The Church accepted the use of the icon as a pious popular custom, which helped faith and gave it general support among the people, and she allowed the icon to establish itself and spread, like some other customs. .. . All this arose and developed on soil saturated with survivals of the ancient and oriental worlds.80

The study of Russian icons was a logical progression for Kondakov, as he stressed their Graeco-Byzantine origins. He even traced the pious popularity of icon worship back to ancient Egyptian burial and mummification practices, and he explicated this non-Christian ideology of soul-life. The similarity with Ort would not have been lost on Kandinsky:

According to the sepulchral inscriptions, a man at death is divided into body, soul, and the bright essence of the double ('Ka'), which was the link between the corruptible body and the soul. The 'Ka' is a coloured shadow, a bodiless shape.81

The substance of Ka, as coloured shadow, supposedly partook simultaneously of the nature of matter and spirit, and Kondakov also contended that, in the immediately pre-Christian era, Ka became identified with the painted images or icons of funerary furnishings. These, he argued, 'retained the powers of a mystic and vivifying image which maintained the link between the departed soul and the deserted body preserved in the form of a mummy.'82 This mystic popularity of the image continued into the Christian period:

When the pictured portrait of a saint became an icon the position it took was that of a devotional icon . . . that voiceless friend in the faith to whom people turned with their prayer. . . . As they prayed they made the sign of the cross upon the breast and kissed the icon and this became the regular practice. . . .83

Kondakov argued that the icon retained its quasi-magical and popular function as sanctified matter, partaking directly of the spiritual essence of that which was represented.

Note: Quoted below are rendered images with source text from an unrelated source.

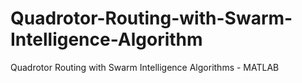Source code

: # Quadrotor-Routing-with-Swarm-Intelligence-Algorithm
Quadrotor Routing with Swarm Intelligence Algorithms - MATLAB
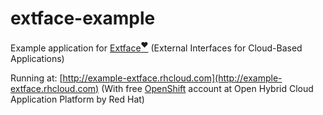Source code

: extface-example
===============

Example application for [Extface<sup>&hearts;</sup>](https://github.com/AlexVangelov/extface) (External Interfaces for Cloud-Based Applications)

Running at: [http://example-extface.rhcloud.com](http://example-extface.rhcloud.com) (With free [OpenShift](https://www.openshift.com) account at Open Hybrid Cloud Application Platform by Red Hat)
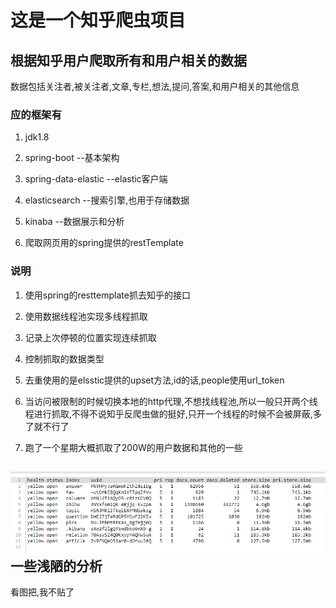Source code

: 这是一个知乎爬虫项目
============

## 根据知乎用户爬取所有和用户相关的数据

  数据包括关注者,被关注者,文章,专栏,想法,提问,答案,和用户相关的其他信息

### 应的框架有

1. jdk1.8

2. spring-boot --基本架构

3. spring-data-elastic --elastic客户端

4. elasticsearch --搜索引擎,也用于存储数据

5. kinaba --数据展示和分析

6. 爬取网页用的spring提供的restTemplate

 ### 说明

 1. 使用spring的resttemplate抓去知乎的接口

 2. 使用数据线程池实现多线程抓取

 3. 记录上次停顿的位置实现连续抓取

 4. 控制抓取的数据类型

 5. 去重使用的是elsstic提供的upset方法,id的话,people使用url_token

 6. 当访问被限制的时候切换本地的http代理,不想找线程池,所以一般只开两个线程进行抓取,不得不说知乎反爬虫做的挺好,只开一个线程的时候不会被屏蔽,多了就不行了

 7. 跑了一个星期大概抓取了200W的用户数据和其他的一些
 
![索引](./img/index.png)
 一些浅陋的分析
 ---------
 
 看图把,我不贴了








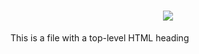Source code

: <h1 align="center"><img src="https://placekitten.com/300/150"/></h1>

This is a file with a top-level HTML heading
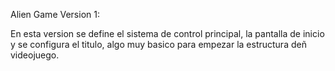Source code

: Alien Game Version 1:

En esta version se define el sistema de control principal, la pantalla
de inicio y se configura el titulo, algo muy basico para empezar la 
estructura deñ videojuego.
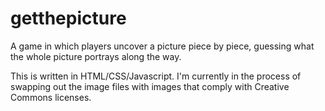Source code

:# getthepicture
A game in which players uncover a picture piece by piece, guessing what the whole picture portrays along the way.

This is written in HTML/CSS/Javascript. I'm currently in the process of swapping out the image files with images that comply with Creative Commons licenses.
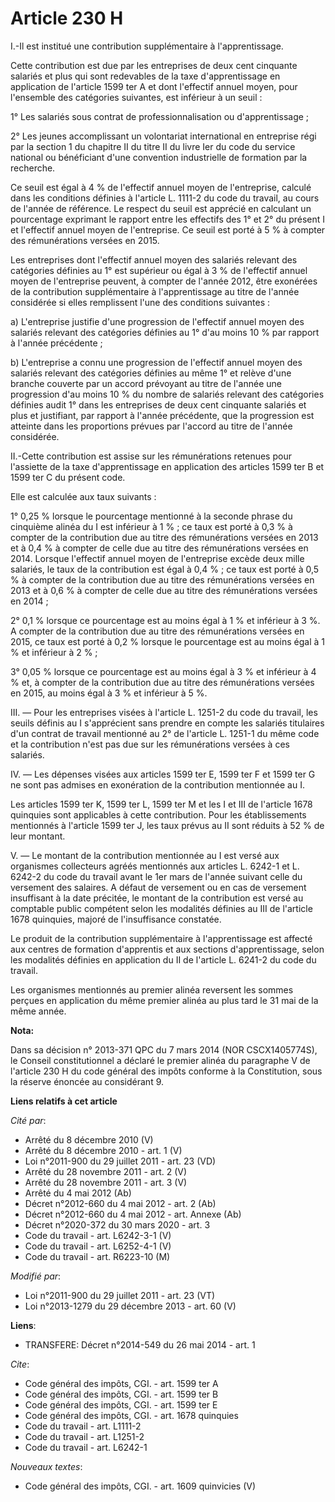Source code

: # Article 230 H

I.-Il est institué une contribution supplémentaire à l'apprentissage. 

Cette contribution est due par les entreprises de deux cent cinquante salariés et plus qui sont redevables de la taxe
d'apprentissage en application de l'article 1599 ter A et dont l'effectif annuel moyen, pour l'ensemble des catégories
suivantes, est inférieur à un seuil : 

1° Les salariés sous contrat de professionnalisation ou d'apprentissage ; 

2° Les jeunes accomplissant un volontariat international en entreprise régi par la section 1 du chapitre II du titre II du
livre Ier du code du service national ou bénéficiant d'une convention industrielle de formation par la recherche. 

Ce seuil est égal à 4 % de l'effectif annuel moyen de l'entreprise, calculé dans les conditions définies à l'article L.
1111-2 du code du travail, au cours de l'année de référence. Le respect du seuil est apprécié en calculant un pourcentage
exprimant le rapport entre les effectifs des 1° et 2° du présent I et l'effectif annuel moyen de l'entreprise. Ce seuil est
porté à 5 % à compter des rémunérations versées en 2015. 

Les entreprises dont l'effectif annuel moyen des salariés relevant des catégories définies au 1° est supérieur ou égal à 3 %
de l'effectif annuel moyen de l'entreprise peuvent, à compter de l'année 2012, être exonérées de la contribution
supplémentaire à l'apprentissage au titre de l'année considérée si elles remplissent l'une des conditions suivantes : 

a) L'entreprise justifie d'une progression de l'effectif annuel moyen des salariés relevant des catégories définies au 1°
d'au moins 10 % par rapport à l'année précédente ; 

b) L'entreprise a connu une progression de l'effectif annuel moyen des salariés relevant des catégories définies au même 1°
et relève d'une branche couverte par un accord prévoyant au titre de l'année une progression d'au moins 10 % du nombre de
salariés relevant des catégories définies audit 1° dans les entreprises de deux cent cinquante salariés et plus et
justifiant, par rapport à l'année précédente, que la progression est atteinte dans les proportions prévues par l'accord au
titre de l'année considérée. 

II.-Cette contribution est assise sur les rémunérations retenues pour l'assiette de la taxe d'apprentissage en application
des articles 1599 ter B et 1599 ter C du présent code. 

Elle est calculée aux taux suivants : 

1° 0,25 % lorsque le pourcentage mentionné à la seconde phrase du cinquième alinéa du I est inférieur à 1 % ; ce taux est
porté à 0,3 % à compter de la contribution due au titre des rémunérations versées en 2013 et à 0,4 % à compter de celle due
au titre des rémunérations versées en 2014. Lorsque l'effectif annuel moyen de l'entreprise excède deux mille salariés, le
taux de la contribution est égal à 0,4 % ; ce taux est porté à 0,5 % à compter de la contribution due au titre des
rémunérations versées en 2013 et à 0,6 % à compter de celle due au titre des rémunérations versées en 2014 ; 

2° 0,1 % lorsque ce pourcentage est au moins égal à 1 % et inférieur à 3 %. A compter de la contribution due au titre des
rémunérations versées en 2015, ce taux est porté à 0,2 % lorsque le pourcentage est au moins égal à 1 % et inférieur à 2 % ; 

3° 0,05 % lorsque ce pourcentage est au moins égal à 3 % et inférieur à 4 % et, à compter de la contribution due au titre des
rémunérations versées en 2015, au moins égal à 3 % et inférieur à 5 %. 

III. ― Pour les entreprises visées à l'article L. 1251-2 du code du travail, les seuils définis au I s'apprécient sans
prendre en compte les salariés titulaires d'un contrat de travail mentionné au 2° de l'article L. 1251-1 du même code et la
contribution n'est pas due sur les rémunérations versées à ces salariés. 

IV. ― Les dépenses visées aux articles 1599 ter E, 1599 ter F et 1599 ter G ne sont pas admises en exonération de la
contribution mentionnée au I. 

Les articles 1599 ter K, 1599 ter L, 1599 ter M et les I et III de l'article 1678 quinquies sont applicables à cette
contribution. Pour les établissements mentionnés à l'article 1599 ter J, les taux prévus au II sont réduits à 52 % de leur
montant. 

V. ― Le montant de la contribution mentionnée au I est versé aux organismes collecteurs agréés mentionnés aux articles L.
6242-1 et L. 6242-2 du code du travail avant le 1er mars de l'année suivant celle du versement des salaires. A défaut de
versement ou en cas de versement insuffisant à la date précitée, le montant de la contribution est versé au comptable public
compétent selon les modalités définies au III de l'article 1678 quinquies, majoré de l'insuffisance constatée. 

Le produit de la contribution supplémentaire à l'apprentissage est affecté aux centres de formation d'apprentis et aux
sections d'apprentissage, selon les modalités définies en application du II de l'article L. 6241-2 du code du travail. 

Les organismes mentionnés au premier alinéa reversent les sommes perçues en application du même premier alinéa au plus tard
le 31 mai de la même année.

**Nota:**

Dans sa décision n° 2013-371 QPC du 7 mars 2014 (NOR CSCX1405774S), le Conseil constitutionnel a déclaré le premier alinéa du
paragraphe V de l'article 230 H du code général des impôts conforme à la Constitution, sous la réserve énoncée au considérant
9.

**Liens relatifs à cet article**

_Cité par_:

  - Arrêté du 8 décembre 2010 (V)
  - Arrêté du 8 décembre 2010 - art. 1 (V)
  - Loi n°2011-900 du 29 juillet 2011 - art. 23 (VD)
  - Arrêté du 28 novembre 2011 - art. 2 (V)
  - Arrêté du 28 novembre 2011 - art. 3 (V)
  - Arrêté du 4 mai 2012 (Ab)
  - Décret n°2012-660 du 4 mai 2012 - art. 2 (Ab)
  - Décret n°2012-660 du 4 mai 2012 - art. Annexe (Ab)
  - Décret n°2020-372 du 30 mars 2020 - art. 3
  - Code du travail - art. L6242-3-1 (V)
  - Code du travail - art. L6252-4-1 (V)
  - Code du travail - art. R6223-10 (M)

_Modifié par_:

  - Loi n°2011-900 du 29 juillet 2011 - art. 23 (VT)
  - Loi n°2013-1279 du 29 décembre 2013 - art. 60 (V)

**Liens**:

  - TRANSFERE: Décret n°2014-549 du 26 mai 2014 - art. 1

_Cite_:

  - Code général des impôts, CGI. - art. 1599 ter A
  - Code général des impôts, CGI. - art. 1599 ter B
  - Code général des impôts, CGI. - art. 1599 ter E
  - Code général des impôts, CGI. - art. 1678 quinquies
  - Code du travail - art. L1111-2
  - Code du travail - art. L1251-2
  - Code du travail - art. L6242-1

_Nouveaux textes_:

  - Code général des impôts, CGI. - art. 1609 quinvicies (V)
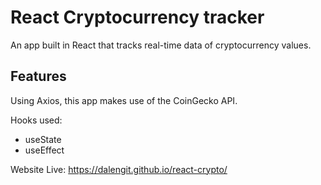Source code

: # React Cryptocurrency tracker 

An app built in React that tracks real-time data of cryptocurrency values. 

## Features

Using Axios, this app makes use of the CoinGecko API.

Hooks used: 

- useState
- useEffect 

Website Live: https://dalengit.github.io/react-crypto/
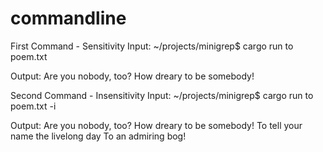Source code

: # commandline
First Command - Sensitivity
Input:
~/projects/minigrep$ cargo run to poem.txt
                         
Output:
Are you nobody, too?
How dreary to be somebody!

Second Command - Insensitivity
Input:
~/projects/minigrep$ cargo run to poem.txt -i
                                    
Output:
Are you nobody, too?
How dreary to be somebody!
To tell your name the livelong day
To an admiring bog!
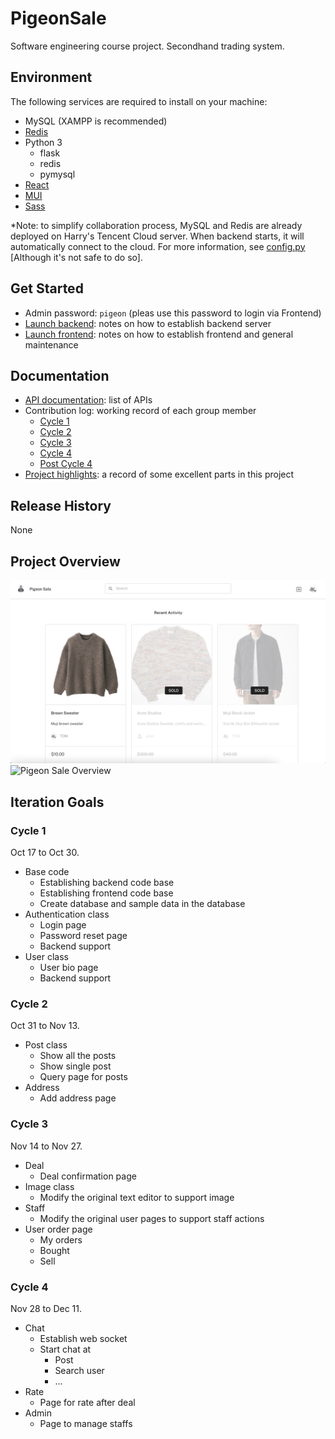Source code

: # PigeonSale
Software engineering course project. Secondhand trading system.

## Environment
The following services are required to install on your machine:
* MySQL (XAMPP is recommended)
* [Redis](https://redis.io/download)
* Python 3
  * flask
  * redis
  * pymysql
* [React](https://reactjs.org/docs/getting-started.html)
* [MUI](https://mui.com/)
* [Sass](https://sass-lang.com/)


*Note: to simplify collaboration process, MySQL and Redis are already deployed on Harry's Tencent Cloud 
server. When backend starts, it will automatically connect to the cloud.
For more information, see [config.py](./backend/config.py) [Although it's not safe to do so].

## Get Started
* Admin password: `pigeon` (pleas use this password to login via Frontend)
* [Launch backend](./backend/README.md): notes on how to establish backend server
* [Launch frontend](./frontend/README.md): notes on how to establish frontend and general maintenance

## Documentation
* [API documentation](./documentation/API_documentation.md): list of APIs
* Contribution log: working record of each group member
  * [Cycle 1](./documentation/contribution_log/cycle_1.md)
  * [Cycle 2](./documentation/contribution_log/cycle_2.md)
  * [Cycle 3](./documentation/contribution_log/cycle_3.md)
  * [Cycle 4](./documentation/contribution_log/cycle_4.md)
  * [Post Cycle 4](./documentation/contribution_log/cycle_5.md)
* [Project highlights](./documentation/highlights.md): a record of some excellent parts in this project

## Release History
None

## Project Overview
![Pigeon Sale Front Page](./pigeon-sale-front-page.png)
![Pigeon Sale Overview](./pigeon-sale-overview.png)

## Iteration Goals

### Cycle 1
Oct 17 to Oct 30.
* Base code
  * Establishing backend code base
  * Establishing frontend code base
  * Create database and sample data in the database
* Authentication class
  * Login page
  * Password reset page
  * Backend support
* User class
  * User bio page
  * Backend support

### Cycle 2
Oct 31 to Nov 13.
* Post class
    * Show all the posts
    * Show single post
    * Query page for posts
* Address
  * Add address page 

### Cycle 3
Nov 14 to Nov 27.
* Deal
  * Deal confirmation page
* Image class
  * Modify the original text editor to support image
* Staff
  * Modify the original user pages to support staff actions
* User order page
    * My orders
    * Bought
    * Sell
### Cycle 4
Nov 28 to Dec 11.
* Chat
  * Establish web socket
  * Start chat at
    * Post
    * Search user
    * ...
* Rate
  * Page for rate after deal
* Admin
  * Page to manage staffs


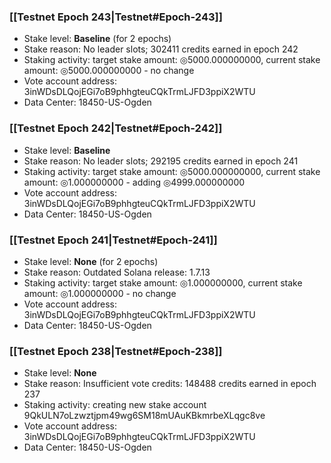 ### [[Testnet Epoch 243|Testnet#Epoch-243]]
* Stake level: **Baseline** (for 2 epochs)
* Stake reason: No leader slots; 302411 credits earned in epoch 242
* Staking activity: target stake amount: ◎5000.000000000, current stake amount: ◎5000.000000000 - no change
* Vote account address: 3inWDsDLQojEGi7oB9phhgteuCQkTrmLJFD3ppiX2WTU
* Data Center: 18450-US-Ogden
### [[Testnet Epoch 242|Testnet#Epoch-242]]
* Stake level: **Baseline**
* Stake reason: No leader slots; 292195 credits earned in epoch 241
* Staking activity: target stake amount: ◎5000.000000000, current stake amount: ◎1.000000000 - adding ◎4999.000000000
* Vote account address: 3inWDsDLQojEGi7oB9phhgteuCQkTrmLJFD3ppiX2WTU
* Data Center: 18450-US-Ogden
### [[Testnet Epoch 241|Testnet#Epoch-241]]
* Stake level: **None** (for 2 epochs)
* Stake reason: Outdated Solana release: 1.7.13
* Staking activity: target stake amount: ◎1.000000000, current stake amount: ◎1.000000000 - no change
* Vote account address: 3inWDsDLQojEGi7oB9phhgteuCQkTrmLJFD3ppiX2WTU
* Data Center: 18450-US-Ogden
### [[Testnet Epoch 238|Testnet#Epoch-238]]
* Stake level: **None**
* Stake reason: Insufficient vote credits: 148488 credits earned in epoch 237
* Staking activity: creating new stake account 9QkULN7oLzwztjpm49wg6SM18mUAuKBkmrbeXLqgc8ve
* Vote account address: 3inWDsDLQojEGi7oB9phhgteuCQkTrmLJFD3ppiX2WTU
* Data Center: 18450-US-Ogden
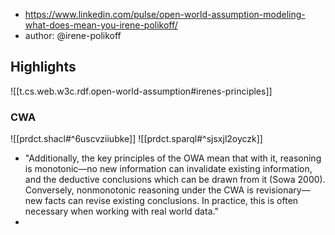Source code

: 
- https://www.linkedin.com/pulse/open-world-assumption-modeling-what-does-mean-you-irene-polikoff/
- author: @irene-polikoff

## Highlights

![[t.cs.web.w3c.rdf.open-world-assumption#irenes-principles]]

### CWA

![[prdct.shacl#^6uscvziiubke]]
![[prdct.sparql#^sjsxjl2oyczk]]
- "Additionally, the key principles of the OWA mean that with it, reasoning is monotonic—no new information can invalidate existing information, and the deductive conclusions which can be drawn from it (Sowa 2000). Conversely, nonmonotonic reasoning under the CWA is revisionary—new facts can revise existing conclusions. In practice, this is often necessary when working with real world data."
- 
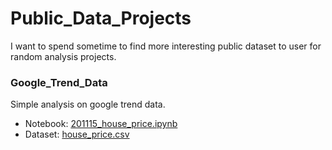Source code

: # Public_Data_Projects
I want to spend sometime to find more interesting public dataset to user for random analysis projects.

### Google_Trend_Data
Simple analysis on google trend data. 
- Notebook: [201115_house_price.ipynb]()
- Dataset: [house_price.csv]()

Indeed, as more recent Byzantine historians have noted,84 in Eastern Orthodox religion the iconic image was in some sense a sacrament or emanation of the thing represented; in Orthodox liturgy the icon became the primary access door through which man could behold the holy and the holy could descend on man. In his demonstration of Pagan-Christian continuities, moreover, Kondakov presented icon worship as a manifestation of cultural flexibility as well as of religious faith. At the same time, he emphasized that icons were integral forms of popular folk culture; the devotional icon, for example, was also a household protector and defender against evil spirits. As already indicated, Kondakov's discussion of the 'icon-corner' in traditional Russian houses85 is uncannily similar to the passage in Kandinsky's 'Reminiscences' in which he described his first encounter with folk art in traditional Russian houses.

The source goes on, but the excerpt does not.